Mme Françoise Gatel. Pour conclure, si nous devons prendre en compte la misère des familles et notre devoir de solidarité, ce que nous faisons tous ici, il faudra que l’on m’explique pourquoi ce texte ne vise que les enfants scolarisés dans le primaire, et non les collégiens et les lycéens qui ne peuvent pas déjeuner à la cantine. (Applaudissements sur les travées de l'UDI-UC et du groupe Les Républicains. – M. Jacques-Bernard Magner proteste.)
M. Jacques Chiron. Parce que c’est obligatoire !
M. le président. La parole est à M. Jean-François Longeot, sur l'article.
M. Jean-François Longeot. J’ai bien entendu que, selon vous, un enfant sur cinq était pauvre. Mais j’ai bien écouté aussi le discours de M. Vaugrenard – voyez que je suis très attentif –, qui nous dessinait la perspective d’un avenir précaire.
Plutôt que de constater que nous sommes dans l’échec perpétuel, ne peut-on pas essayer de renverser la vapeur et de nous battre pour offrir à la jeunesse un avenir digne de ce nom ? (Mme Françoise Gatel applaudit.)

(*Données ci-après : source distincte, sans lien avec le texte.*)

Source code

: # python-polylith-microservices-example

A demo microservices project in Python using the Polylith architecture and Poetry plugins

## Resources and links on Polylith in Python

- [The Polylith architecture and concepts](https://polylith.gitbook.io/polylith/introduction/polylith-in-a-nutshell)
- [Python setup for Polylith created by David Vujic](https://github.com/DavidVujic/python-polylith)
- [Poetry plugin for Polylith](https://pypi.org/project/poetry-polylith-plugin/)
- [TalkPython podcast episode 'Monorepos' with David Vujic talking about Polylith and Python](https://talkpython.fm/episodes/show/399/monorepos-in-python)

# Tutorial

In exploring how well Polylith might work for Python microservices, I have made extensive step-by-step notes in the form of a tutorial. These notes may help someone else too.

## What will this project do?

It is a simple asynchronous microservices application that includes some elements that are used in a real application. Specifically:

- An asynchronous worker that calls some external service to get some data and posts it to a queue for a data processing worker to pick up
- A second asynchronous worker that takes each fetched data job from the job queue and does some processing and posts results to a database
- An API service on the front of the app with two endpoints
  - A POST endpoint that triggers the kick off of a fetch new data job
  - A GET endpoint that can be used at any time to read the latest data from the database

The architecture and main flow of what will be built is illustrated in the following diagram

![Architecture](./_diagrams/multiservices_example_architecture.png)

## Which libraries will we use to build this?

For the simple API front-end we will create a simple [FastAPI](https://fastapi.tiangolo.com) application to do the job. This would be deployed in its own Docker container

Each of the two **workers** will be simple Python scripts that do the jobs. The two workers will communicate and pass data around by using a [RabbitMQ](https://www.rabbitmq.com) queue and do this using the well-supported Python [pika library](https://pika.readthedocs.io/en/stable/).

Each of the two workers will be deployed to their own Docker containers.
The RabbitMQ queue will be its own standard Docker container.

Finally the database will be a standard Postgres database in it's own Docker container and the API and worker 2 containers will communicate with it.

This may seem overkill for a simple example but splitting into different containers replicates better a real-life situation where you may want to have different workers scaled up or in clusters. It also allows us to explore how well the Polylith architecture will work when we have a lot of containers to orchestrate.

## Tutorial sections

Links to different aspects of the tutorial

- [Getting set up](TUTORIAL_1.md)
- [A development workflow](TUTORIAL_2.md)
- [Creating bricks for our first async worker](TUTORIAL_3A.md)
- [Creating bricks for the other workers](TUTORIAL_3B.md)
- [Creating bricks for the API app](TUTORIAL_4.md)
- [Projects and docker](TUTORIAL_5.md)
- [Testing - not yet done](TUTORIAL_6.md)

M. Claude Kern. Très bien !
M. Jean-François Longeot. Par ailleurs, je veux vous décrire comment les choses se passent dans la commune d’Ornans, dont je suis le maire : non seulement je ne fais pas appel à un traiteur privé, mais je privilégie le « circuit court », avec une cuisinière et du personnel sur place, et je peux vous dire que l’on n’a jamais vu un enfant qui n’a pas mangé à la cantine ! En outre, quand les parents n’ont pas les moyens de payer le repas, je peux vous dire que je fais tout mon possible pour que cela ne se sache pas. Je me souviens, en effet, d’une époque où le ticket de cantine était de couleur différente selon que les parents avaient ou non les moyens de l’acheter…

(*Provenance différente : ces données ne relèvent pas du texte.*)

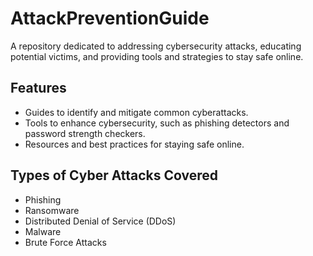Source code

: # AttackPreventionGuide
A repository dedicated to addressing cybersecurity attacks, educating potential victims, and providing tools and strategies to stay safe online.

## Features
- Guides to identify and mitigate common cyberattacks.
- Tools to enhance cybersecurity, such as phishing detectors and password strength checkers.
- Resources and best practices for staying safe online.

## Types of Cyber Attacks Covered
- Phishing
- Ransomware
- Distributed Denial of Service (DDoS)
- Malware
- Brute Force Attacks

Je suis un peu surpris que l’on nous culpabilise et que l’on nous reproche de ne pas avoir pour priorité de mettre l’enfant au cœur du dispositif.
À vous qui êtes au pouvoir…
M. Jean-Louis Carrère. Au pouvoir ? Si peu !
M. Jean-François Longeot. … et qui dites vouloir mettre l’enfant au cœur du dispositif, je veux suggérer une idée très simple à mettre en place. Comme vous le savez, il y a des enfants qui, du fait des fermetures d’école en milieu rural, sont tributaires des horaires de ramassage scolaire, qui les obligent à se lever tôt le matin et à rentrer tard le soir. Est-ce que là, vous pouvez dire que vous avez placé l’enfant au cœur ? (Applaudissements sur les travées de l'UDI-UC et du groupe Les Républicains.) Aussi, je vous demande d’examiner la situation afin de rouvrir des écoles en milieu rural !
M. le président. La parole est à M. Michel Raison, sur l'article.
M. Michel Raison. Madame la ministre, vous avez noté comme moi que la France était en grande difficulté et dans une certaine détresse.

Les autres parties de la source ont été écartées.